In 1996, Hurricane Fran made landfall at Cape Fear, N.C., with 115 mph winds. It killed 28 people.

In 1997, Britain bid an emotional farewell to Princess Diana -- killed in a car accident a week earlier -- with a funeral service at London's Westminster Abbey that was broadcast worldwide.

In 2001, the Justice Department reversed an earlier decision and said it would no longer seek to split the Microsoft Corp. into more than one company.

In 2003, Palestinian Prime Minister Mahmoud Abbas resigned less than four months in the job.

Also in 2003, an unemployed electrician was charged in Northern Ireland's worst violence, the bombing of an open market in Omagh that killed 29 and injured 220.

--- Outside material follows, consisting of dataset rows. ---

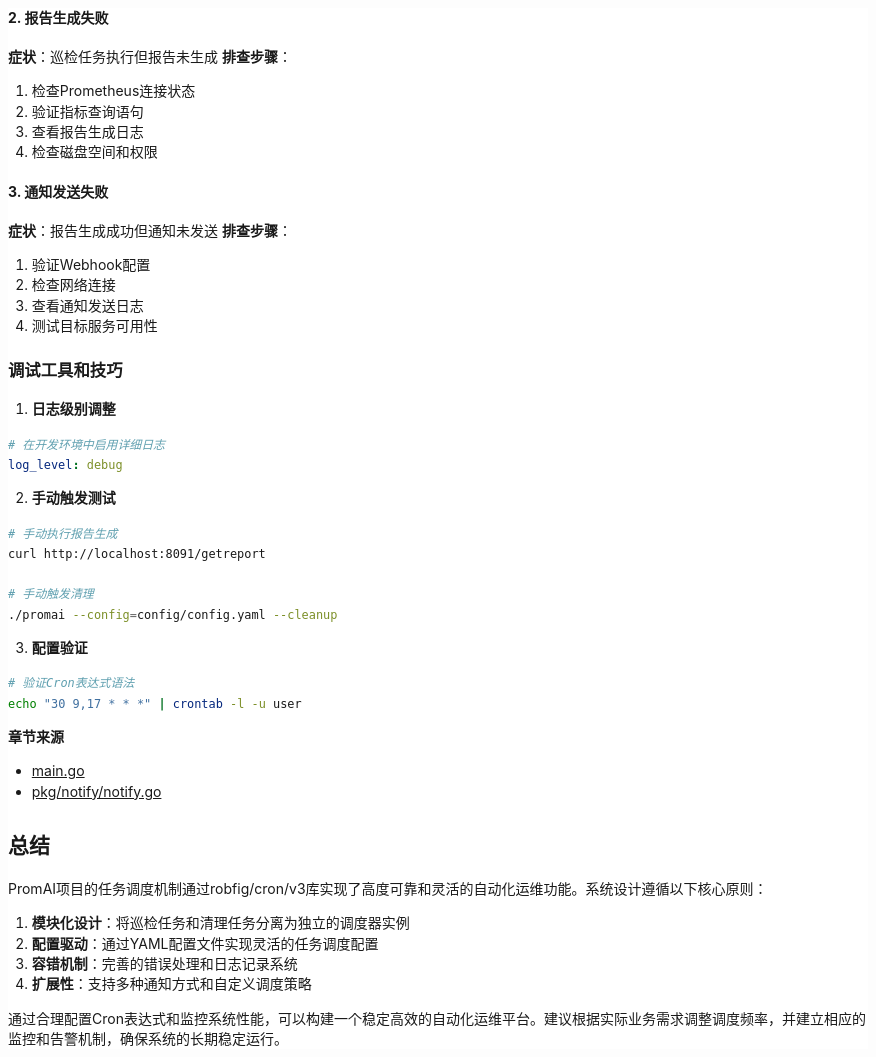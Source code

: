 #### 2. 报告生成失败

**症状**：巡检任务执行但报告未生成
**排查步骤**：
1. 检查Prometheus连接状态
2. 验证指标查询语句
3. 查看报告生成日志
4. 检查磁盘空间和权限

#### 3. 通知发送失败

**症状**：报告生成成功但通知未发送
**排查步骤**：
1. 验证Webhook配置
2. 检查网络连接
3. 查看通知发送日志
4. 测试目标服务可用性

### 调试工具和技巧

1. **日志级别调整**
```yaml
# 在开发环境中启用详细日志
log_level: debug
```

2. **手动触发测试**
```bash
# 手动执行报告生成
curl http://localhost:8091/getreport

# 手动触发清理
./promai --config=config/config.yaml --cleanup
```

3. **配置验证**
```bash
# 验证Cron表达式语法
echo "30 9,17 * * *" | crontab -l -u user
```

**章节来源**
- [main.go](file://main.go#L50-L120)
- [pkg/notify/notify.go](file://pkg/notify/notify.go#L1-L100)

## 总结

PromAI项目的任务调度机制通过robfig/cron/v3库实现了高度可靠和灵活的自动化运维功能。系统设计遵循以下核心原则：

1. **模块化设计**：将巡检任务和清理任务分离为独立的调度器实例
2. **配置驱动**：通过YAML配置文件实现灵活的任务调度配置
3. **容错机制**：完善的错误处理和日志记录系统
4. **扩展性**：支持多种通知方式和自定义调度策略

通过合理配置Cron表达式和监控系统性能，可以构建一个稳定高效的自动化运维平台。建议根据实际业务需求调整调度频率，并建立相应的监控和告警机制，确保系统的长期稳定运行。
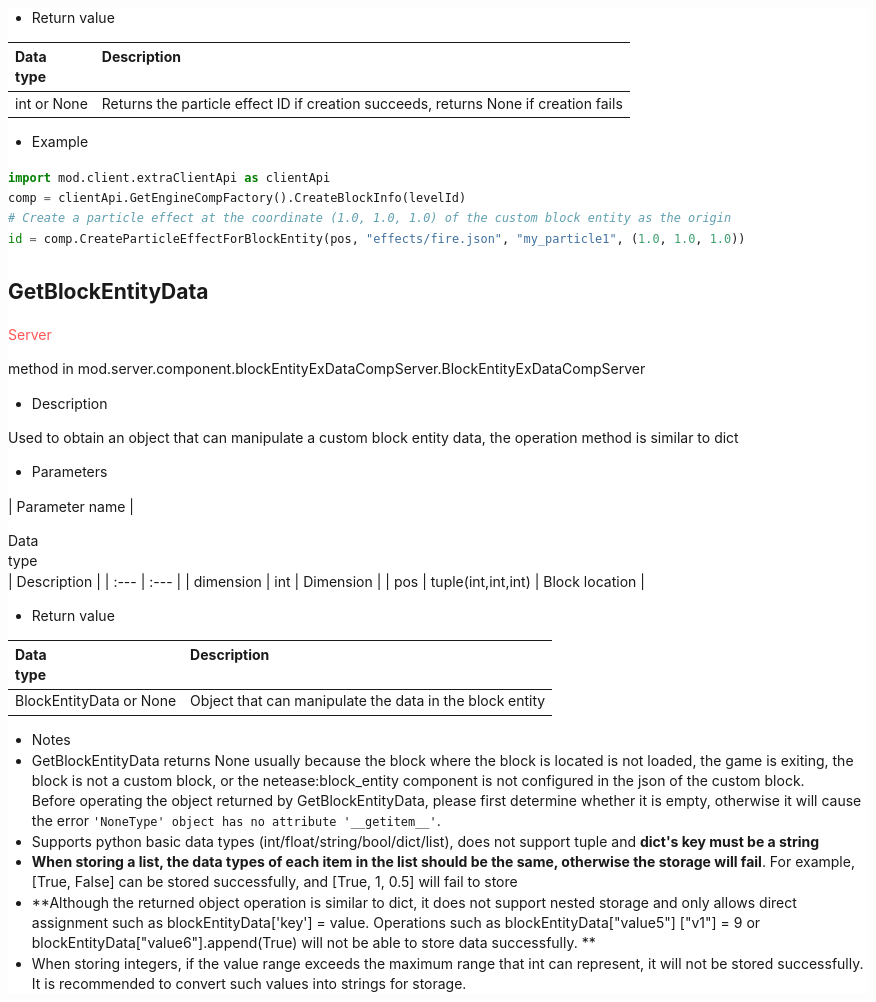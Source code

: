 - Return value


| <div style="width: 4em">Data type</div> | Description | 
| :--- | :--- | 
| int or None | Returns the particle effect ID if creation succeeds, returns None if creation fails | 

- Example 

```python 
import mod.client.extraClientApi as clientApi 
comp = clientApi.GetEngineCompFactory().CreateBlockInfo(levelId) 
# Create a particle effect at the coordinate (1.0, 1.0, 1.0) of the custom block entity as the origin 
id = comp.CreateParticleEffectForBlockEntity(pos, "effects/fire.json", "my_particle1", (1.0, 1.0, 1.0)) 
``` 

## GetBlockEntityData 

<span style="display:inline;color:#ff5555">Server</span> 

<span id="0"></span> 
method in mod.server.component.blockEntityExDataCompServer.BlockEntityExDataCompServer 

- Description 

Used to obtain an object that can manipulate a custom block entity data, the operation method is similar to dict 

- Parameters 

| Parameter name | <div style="width: 4em">Data type</div> | Description | 
| :--- | :--- | 
| dimension | int | Dimension | 
| pos | tuple(int,int,int) | Block location | 

- Return value 

| <div style="width: 4em">Data type</div> | Description | 
| :--- | :--- | 
| BlockEntityData or None | Object that can manipulate the data in the block entity | 

- Notes 
- GetBlockEntityData returns None usually because the block where the block is located is not loaded, the game is exiting, the block is not a custom block, or the netease:block_entity component is not configured in the json of the custom block. <br>Before operating the object returned by GetBlockEntityData, please first determine whether it is empty, otherwise it will cause the error ```'NoneType' object has no attribute '__getitem__'```. 
- Supports python basic data types (int/float/string/bool/dict/list), does not support tuple and **dict's key must be a string** 
- **When storing a list, the data types of each item in the list should be the same, otherwise the storage will fail**. For example, [True, False] can be stored successfully, and [True, 1, 0.5] will fail to store 
- **Although the returned object operation is similar to dict, it does not support nested storage and only allows direct assignment such as blockEntityData['key'] = value. Operations such as blockEntityData["value5"] ["v1"] = 9 or blockEntityData["value6"].append(True) will not be able to store data successfully. ** 
- When storing integers, if the value range exceeds the maximum range that int can represent, it will not be stored successfully. It is recommended to convert such values into strings for storage. 
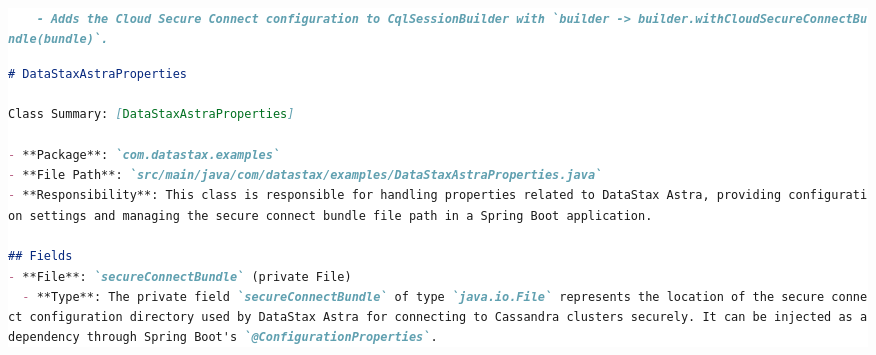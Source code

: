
```markdown
    - Adds the Cloud Secure Connect configuration to CqlSessionBuilder with `builder -> builder.withCloudSecureConnectBundle(bundle)`.
```

```markdown
# DataStaxAstraProperties

Class Summary: [DataStaxAstraProperties]

- **Package**: `com.datastax.examples`
- **File Path**: `src/main/java/com/datastax/examples/DataStaxAstraProperties.java`
- **Responsibility**: This class is responsible for handling properties related to DataStax Astra, providing configuration settings and managing the secure connect bundle file path in a Spring Boot application.

## Fields
- **File**: `secureConnectBundle` (private File)
  - **Type**: The private field `secureConnectBundle` of type `java.io.File` represents the location of the secure connect configuration directory used by DataStax Astra for connecting to Cassandra clusters securely. It can be injected as a dependency through Spring Boot's `@ConfigurationProperties`.
```

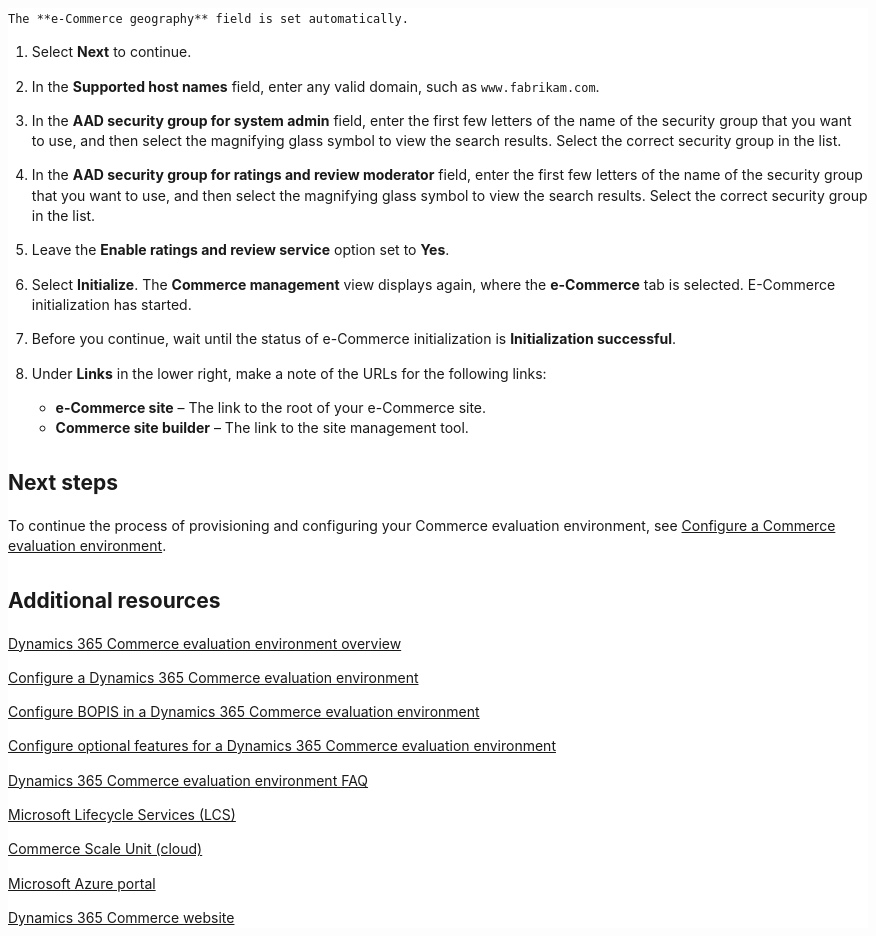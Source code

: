     The **e-Commerce geography** field is set automatically.

1. Select **Next** to continue.
1. In the **Supported host names** field, enter any valid domain, such as `www.fabrikam.com`.
1. In the **AAD security group for system admin** field, enter the first few letters of the name of the security group that you want to use, and then select the magnifying glass symbol to view the search results. Select the correct security group in the list.
1.	In the **AAD security group for ratings and review moderator** field, enter the first few letters of the name of the security group that you want to use, and then select the magnifying glass symbol to view the search results. Select the correct security group in the list.
1. Leave the **Enable ratings and review service** option set to **Yes**.
1. Select **Initialize**. The **Commerce management** view displays again, where the **e-Commerce** tab is selected. E-Commerce initialization has started.
1. Before you continue, wait until the status of e-Commerce initialization is **Initialization successful**.
1. Under **Links** in the lower right, make a note of the URLs for the following links:

    * **e-Commerce site** – The link to the root of your e-Commerce site.
    * **Commerce site builder** – The link to the site management tool.

## Next steps

To continue the process of provisioning and configuring your Commerce evaluation environment, see [Configure a Commerce evaluation environment](cpe-post-provisioning.md).

## Additional resources

[Dynamics 365 Commerce evaluation environment overview](cpe-overview.md)

[Configure a Dynamics 365 Commerce evaluation environment](cpe-post-provisioning.md)

[Configure BOPIS in a Dynamics 365 Commerce evaluation environment](cpe-bopis.md)

[Configure optional features for a Dynamics 365 Commerce evaluation environment](cpe-optional-features.md)

[Dynamics 365 Commerce evaluation environment FAQ](cpe-faq.md)

[Microsoft Lifecycle Services (LCS)](https://docs.microsoft.com/dynamics365/unified-operations/dev-itpro/lifecycle-services/lcs-user-guide)

[Commerce Scale Unit (cloud)](https://docs.microsoft.com/business-applications-release-notes/october18/dynamics365-retail/retail-cloud-scale-unit)

[Microsoft Azure portal](https://azure.microsoft.com/features/azure-portal)

[Dynamics 365 Commerce website](https://aka.ms/Dynamics365CommerceWebsite)
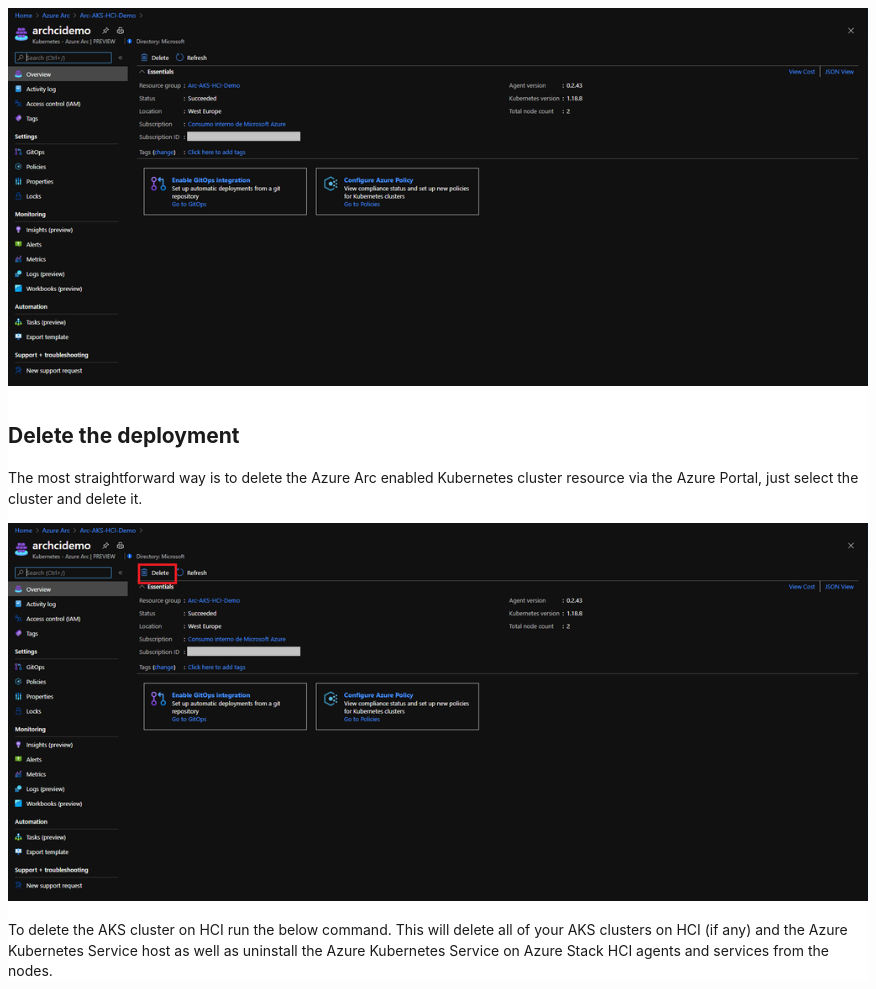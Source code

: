   ![Screenshot showing Arc Enabled Kubernetes](./08.png)

## Delete the deployment

The most straightforward way is to delete the Azure Arc enabled Kubernetes cluster resource via the Azure Portal, just select the cluster and delete it.

![Screenshot showing how to delete Azure Arc enabled Kubernetes resource](./09.png)

To delete the AKS cluster on HCI run the below command. This will delete all of your AKS clusters on HCI (if any) and the Azure Kubernetes Service host as well as uninstall the Azure Kubernetes Service on Azure Stack HCI agents and services from the nodes.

In 2004, former U.S. President Bill Clinton underwent a successful 4-hour quadruple bypass operation at New York Presbyterian Hospital.

In 2005, New Orleans' mayor ordered everyone to leave the city or face possible removal by force. Most of the 500,000 displaced people were staying in nearby states but some were housed as far away as Massachusetts.

In 2006, U.S. President George Bush acknowledged that suspected terrorist prisoners had been held in secret prisons in other countries.


A thought for the day: it was Frank Lloyd Wright who said, "The physician can bury his mistakes, but the architect can only advise his client to plant vines."